On the contrary: a literal translation of Cherokee yvwi gvnahita into Muskogee (the principal Creek language) gives a term with a very different meaning. In Muskogee, a “long man” is isti japko (spelled este capko) and it means “giant.”

So one could certainly tell tales of a “Long Man” in Creek culture. But instead of a wise old river spirit, these tales would refer to a frightening mythic giant. Just another example of the overlooked variety of cultures that we hide under the blanket term “Native American.”


1 James Mooney, “Plant Lore,” in Myths of the Cherokee, Bureau of American Ethnology 19th Annual Report 1897-98 (Washington: U.S. Government Printing Office, 1900), p. 426. 
2 I think that’s the Cherokee for “river.” James Mooney says it is, but I can’t make it work in the Cherokee syllabary.
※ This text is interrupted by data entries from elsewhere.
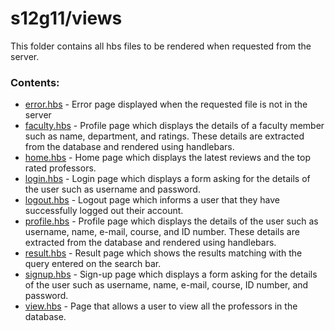 # s12g11/views

This folder contains all hbs files to be rendered when requested from the server.

### Contents:
- [error.hbs](https://github.com/ccapdev1920T2/s12g11/blob/master/views/error.hbs) - Error page displayed when the requested file is not in the server
- [faculty.hbs](https://github.com/ccapdev1920T2/s12g11/blob/master/views/faculty.hbs) - Profile page which displays the details of a faculty member such as name, department, and ratings. These details are extracted from the database and rendered using handlebars.
- [home.hbs](https://github.com/ccapdev1920T2/s12g11/blob/master/views/home.hbs) - Home page which displays the latest reviews and the top rated professors.
- [login.hbs](https://github.com/ccapdev1920T2/s12g11/blob/master/views/login.hbs) - Login page which displays a form asking for the details of the user such as username and password.
- [logout.hbs](https://github.com/ccapdev1920T2/s12g11/blob/master/views/logout.hbs) - Logout page which informs a user that they have successfully logged out their account.
- [profile.hbs](https://github.com/ccapdev1920T2/s12g11/blob/master/views/profile.hbs) - Profile page which displays the details of the user such as username, name, e-mail, course, and ID number. These details are extracted from the database and rendered using handlebars.
- [result.hbs](https://github.com/ccapdev1920T2/s12g11/blob/master/views/result.hbs) - Result page which shows the results matching with the query entered on the search bar.
- [signup.hbs](https://github.com/ccapdev1920T2/s12g11/blob/master/views/signup.hbs) - Sign-up page which displays a form asking for the details of the user such as username, name, e-mail, course, ID number, and password.
- [view.hbs](https://github.com/ccapdev1920T2/s12g11/blob/master/views/view.hbs) - Page that allows a user to view all the professors in the database.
Could it be ᎡᏆᏂ? 
3 I’m no expert on American Indian cosmology, but if I were looking for other cultures with similar river-spirit beliefs, I’d start with the Six Nations and other Iroquoian peoples. The Cherokees speak an Iroquoian language, and are believed to have migrated south to their traditional homeland in the southern Appalachians. 

2 thoughts on “Indian talk: The Long Man

  1. This is exactly the sort of thing I need when teaching students (and myself) about native peoples and their relationship to the non-human natural world. The Noble Savage/Original Ecologist myth is, of course, tired and wrong, and this piece helps reveal the complexity. I wonder how concepts of the conscious spirit of rivers/streams have changed over time–has the Long Man taught different lessons at different times? Curious. In any case: thanks for the observation and investigation.

  2. An important drawback to this piece is that I am writing about a culture that is not mine, and relying mainly on an ethnographer in doing so. At least I hope to tamp down some misconceptions by doing this.

    The Cherokee “Long Man” river spirits seem to me to be a specific cultural expression of an impulse that nearly all human beings have in the presence of rivers. People of all nations may have settled beside rivers just for the agricultural and commercial advantages; but that doesn’t explain why they also gave the rivers personality. Whether or not we ritualize that personality, we find ways to commune with it. I’ve felt the impulse myself; for example, when I was a newcomer to Perry, Georgia, it didn’t take me long to uncover a yearning to visit the Ocmulgee River, a half-hour away, just to stand on the bank and listen to the water. Can’t really say whether I learned anything.